Have you ever tried to perform a structural search on web pages? A search that takes into consideration not only the text of a page but its HTML structure.
Let’s say you want to find out what meta keywords your competitors are using. The first thing you need to do is get access to the source code of each web page in your competitors site. Next, you will probably write some sort of regular expression to identify the strings you are looking for. Then you have to collect all the occurrences of those strings and put them in a spreadsheet and then analyze them. It sounds like a pretty time consuming activity to me.
This is when Online Smart Search comes into play. You just need to input an URL, a search pattern and we’ll find and tabulate all the occurrences for you.
Online Smart Search will crawl the site starting at the URL (it crawls all pages “below” the starting directory you write in the URL) and apply the search pattern to each page. If the page contains more than one occurrence of the pattern all will be collected. You can analyze the data immediately or you can export it to an XML file that can be easily read using excel.

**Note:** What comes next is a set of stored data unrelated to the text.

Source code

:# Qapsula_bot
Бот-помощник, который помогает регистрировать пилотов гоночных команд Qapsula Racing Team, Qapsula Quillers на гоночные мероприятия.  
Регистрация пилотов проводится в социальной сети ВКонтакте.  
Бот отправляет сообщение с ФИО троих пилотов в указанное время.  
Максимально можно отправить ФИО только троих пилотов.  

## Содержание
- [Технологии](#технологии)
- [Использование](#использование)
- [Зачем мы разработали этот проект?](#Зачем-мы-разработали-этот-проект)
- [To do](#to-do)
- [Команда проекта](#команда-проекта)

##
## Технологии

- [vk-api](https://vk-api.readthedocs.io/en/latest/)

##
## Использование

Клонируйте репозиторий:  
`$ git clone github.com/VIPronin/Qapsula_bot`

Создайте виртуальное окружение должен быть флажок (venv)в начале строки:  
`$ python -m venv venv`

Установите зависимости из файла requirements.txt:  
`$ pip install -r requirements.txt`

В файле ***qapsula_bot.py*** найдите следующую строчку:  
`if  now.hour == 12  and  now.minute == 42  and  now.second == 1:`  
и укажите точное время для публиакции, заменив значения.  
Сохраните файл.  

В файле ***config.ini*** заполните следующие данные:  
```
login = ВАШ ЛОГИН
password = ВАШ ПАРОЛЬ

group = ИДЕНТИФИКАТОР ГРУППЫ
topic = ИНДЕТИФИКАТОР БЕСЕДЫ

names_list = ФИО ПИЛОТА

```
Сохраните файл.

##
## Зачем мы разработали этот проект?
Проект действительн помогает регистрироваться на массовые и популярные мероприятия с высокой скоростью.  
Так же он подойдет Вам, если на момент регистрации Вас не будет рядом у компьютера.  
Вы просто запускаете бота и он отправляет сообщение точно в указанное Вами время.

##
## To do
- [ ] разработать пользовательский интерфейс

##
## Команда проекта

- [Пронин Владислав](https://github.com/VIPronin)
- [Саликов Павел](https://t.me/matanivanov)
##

The magic sauce is in the search pattern language. Online Smart Search uses the same Search language (which is way simpler and way more powerful than a regular expression) than our desktop line of web optimization tools Smart Search and Replace feature. Please read the full Search L anguage Specification. The Online Search not only parses all of the HTML / XHTML code, it also structurally fixes it before it starts searching. This will ensure the best results with minimal effort even on structurally incorrect pages.
Let’s look at a few search examples:
Find all the meta keywords my competitors are using: <meta name=”keywords” content=”$KeyWords” />
Find all the meta tags and their value on a page: <meta name=”$metaName” content=”$content” />
Find all the anchor text for a given page: <a>$anchortext</a>
Find all the anchor text and the corresponding href: <a href=”$href”> $anchortext</a>
Find all the links in a page: <a/>
Get all the h1 text for a site: <h1>$h1text</h1>
Get all the text that is marked as bold: <b>$boldtext</b>
I am sure you’ll be very creative. Let us know which searches do you find most useful.
Now, where do I find this new functionality? It is a new option for our Online Web Optimization tool. Remember we are still in Beta but I am sure you will find it very useful.
In the following screenshots you can see the input interface. Select the URL, input the Search Pattern and click “Search”
The results will look like the following example. You just need to navigate the tree structure to analyze the details.
If you want to export the results, they will be formatted as XML:
which can be directly imported by Excel where you can add further processing:
In summary, the Smart Search feature is a Find that understands markup. This feature lets you run searches on HTML code patterns within the page or across multiple pages in a site. Just provide the URL and the Search Pattern. You will be surprised by the usefulness of the results.